Le previsioni delle Nazioni unite

Dello stesso parere è anche il Fondo delle Nazioni unite per la popolazione (United nations population fund, Unfpa), che il 27 aprile ha pubblicato un rapporto sui potenziali impatti dell’emergenza Covid-19 sugli obiettivi fissati dall’Unfpa per il 2030 relativi, tra le altre cose, al contrasto della violenza di genere.

Nel mondo «se il lockdown continuasse per sei mesi, si stima ci sarebbero 31 milioni di casi di violenza di genere in più» rispetto allo stesso periodo ma senza misure restrittive, ha scritto l’Unfpa nel suo rapporto.

Il verdetto

Secondo Pina Picierno, «a causa del contenimento dovuto al Covid-19 i casi di violenza domestica sono tragicamente aumentati».

Al netto delle difficoltà di reperire i dati sul fenomeno in questione, l’europarlamentare del Pd ha ragione.

In l’Italia, le rilevazioni del numero 1522 e dei centri antiviolenza D.i.Re hanno confermato una crescita delle richieste di aiuto rispetto ai mesi scorsi, un fenomeno riscontrato anche in altri Paesi europei e del mondo, come hanno rilevato l’Organizzazione mondiale della sanità e le Nazioni unite.

Secondo gli esperti, le donne saranno tra le più colpite dalle restrizioni per l’emergenza coronavirus, non solo in termini di violenza domestica, ma anche in termini economici.

“Vero” dunque per Picierno.




Donne vittime di violenza: numeri e app da contattare (Fonte: Ministero della Salute)

Numero rosa 1522, antiviolenza e anti stalking che fornisce assistenza e supporto 24 ore su 24.

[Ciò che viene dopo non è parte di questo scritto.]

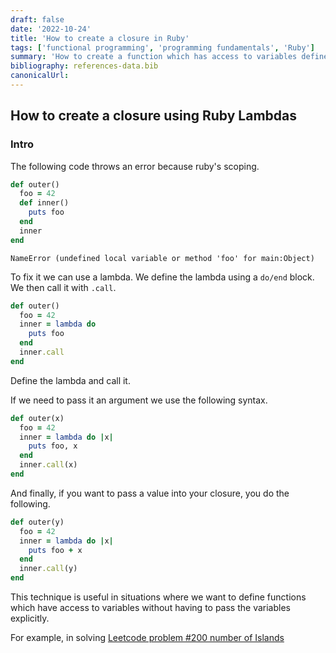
 ```yaml
---
draft: false
date: '2022-10-24'
title: 'How to create a closure in Ruby'
tags: ['functional programming', 'programming fundamentals', 'Ruby']
summary: 'How to create a function which has access to variables defined outside its block scope'
bibliography: references-data.bib
canonicalUrl:
---
```


## How to create a closure using Ruby Lambdas

### Intro

The following code throws an error because ruby's scoping.

```ruby {4} showLineNumbers
def outer()
  foo = 42
  def inner()
    puts foo
  end
  inner
end
```

`NameError (undefined local variable or method 'foo' for main:Object)`

To fix it we can use a lambda. We define the lambda using a `do/end` block.
We then call it with `.call`.

```ruby {3, 6} showLineNumbers
def outer()
  foo = 42
  inner = lambda do
    puts foo
  end
  inner.call
end
```

Define the lambda and call it.

If we need to pass it an argument we use the following syntax.

```ruby {3, 6} showLineNumbers
def outer(x)
  foo = 42
  inner = lambda do |x|
    puts foo, x
  end
  inner.call(x)
end
```

And finally, if you want to pass a value into your closure, you do the following.

```ruby {1, 6} showLineNumbers
def outer(y)
  foo = 42
  inner = lambda do |x|
    puts foo + x
  end
  inner.call(y)
end
```

This technique is useful in situations where we want to define functions
which have access to variables without having to pass the variables explicitly.

For example, in solving [Leetcode problem #200 number of Islands](https://loi-tran-blog.netlify.app/blog/leetcode/leetcode-7)

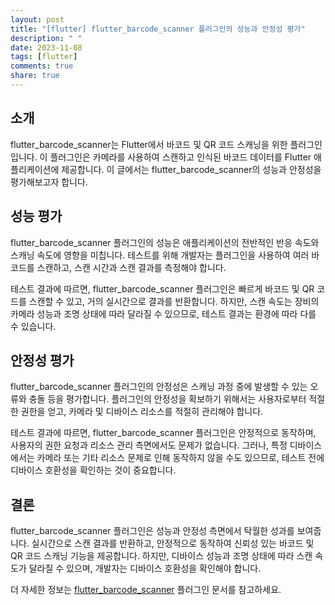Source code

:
 ```yaml
---
layout: post
title: "[flutter] flutter_barcode_scanner 플러그인의 성능과 안정성 평가"
description: " "
date: 2023-11-08
tags: [flutter]
comments: true
share: true
---
```


## 소개
flutter_barcode_scanner는 Flutter에서 바코드 및 QR 코드 스캐닝을 위한 플러그인입니다. 이 플러그인은 카메라를 사용하여 스캔하고 인식된 바코드 데이터를 Flutter 애플리케이션에 제공합니다. 이 글에서는 flutter_barcode_scanner의 성능과 안정성을 평가해보고자 합니다.

## 성능 평가
flutter_barcode_scanner 플러그인의 성능은 애플리케이션의 전반적인 반응 속도와 스캐닝 속도에 영향을 미칩니다. 테스트를 위해 개발자는 플러그인을 사용하여 여러 바코드를 스캔하고, 스캔 시간과 스캔 결과를 측정해야 합니다.

테스트 결과에 따르면, flutter_barcode_scanner 플러그인은 빠르게 바코드 및 QR 코드를 스캔할 수 있고, 거의 실시간으로 결과를 반환합니다. 하지만, 스캔 속도는 장비의 카메라 성능과 조명 상태에 따라 달라질 수 있으므로, 테스트 결과는 환경에 따라 다를 수 있습니다.

## 안정성 평가
flutter_barcode_scanner 플러그인의 안정성은 스캐닝 과정 중에 발생할 수 있는 오류와 충돌 등을 평가합니다. 플러그인의 안정성을 확보하기 위해서는 사용자로부터 적절한 권한을 얻고, 카메라 및 디바이스 리소스를 적절히 관리해야 합니다.

테스트 결과에 따르면, flutter_barcode_scanner 플러그인은 안정적으로 동작하며, 사용자의 권한 요청과 리소스 관리 측면에서도 문제가 없습니다. 그러나, 특정 디바이스에서는 카메라 또는 기타 리소스 문제로 인해 동작하지 않을 수도 있으므로, 테스트 전에 디바이스 호환성을 확인하는 것이 중요합니다.

## 결론
flutter_barcode_scanner 플러그인은 성능과 안정성 측면에서 탁월한 성과를 보여줍니다. 실시간으로 스캔 결과를 반환하고, 안정적으로 동작하여 신뢰성 있는 바코드 및 QR 코드 스캐닝 기능을 제공합니다. 하지만, 디바이스 성능과 조명 상태에 따라 스캔 속도가 달라질 수 있으며, 개발자는 디바이스 호환성을 확인해야 합니다.

더 자세한 정보는 [flutter_barcode_scanner](https://pub.dev/packages/flutter_barcode_scanner) 플러그인 문서를 참고하세요.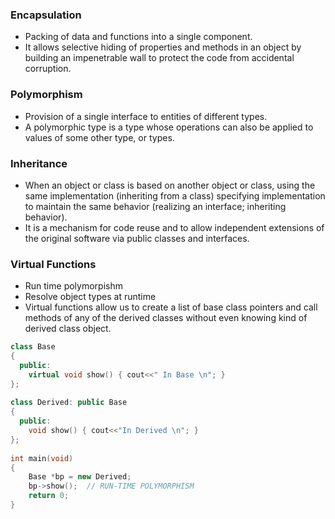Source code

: ### Encapsulation
- Packing of data and functions into a single component. 
- It allows selective hiding of properties and methods in an object by building an impenetrable wall to protect the code from accidental corruption.

### Polymorphism
- Provision of a single interface to entities of different types.
- A polymorphic type is a type whose operations can also be applied to values of some other type, or types.


### Inheritance
- When an object or class is based on another object or class, using the same implementation (inheriting from a class) specifying implementation to maintain the same behavior (realizing an interface; inheriting behavior).
- It is a mechanism for code reuse and to allow independent extensions of the original software via public classes and interfaces.


### Virtual Functions
- Run time polymorpishm
- Resolve object types at runtime
- Virtual functions allow us to create a list of base class pointers and call methods of any of the derived classes without even knowing kind of derived class object.

```c++
class Base
{
  public:
    virtual void show() { cout<<" In Base \n"; }
};
  
class Derived: public Base
{
  public:
    void show() { cout<<"In Derived \n"; }
};
  
int main(void)
{
    Base *bp = new Derived;
    bp->show();  // RUN-TIME POLYMORPHISM
    return 0;
}
```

App 1522, disponibile su IOS e Android, che consente alle donne di chattare con le operatrici e chiedere aiuto e informazioni in sicurezza, senza correre il rischio ulteriore di essere ascoltate dai loro aggressori.

App “Youpol”. Realizzata dalla Polizia di Stato per segnalare episodi di spaccio e bullismo, l’App è stata estesa anche ai reati di violenza che si consumano tra le mura domestiche.

Centri antiviolenza. La mappa dei centri è disponibile sul sito del Dipartimento della Pari Opportunità della Presidenza del Consiglio.

Consultori familiari. La mappa è disponibile sul sito del Ministero della salute.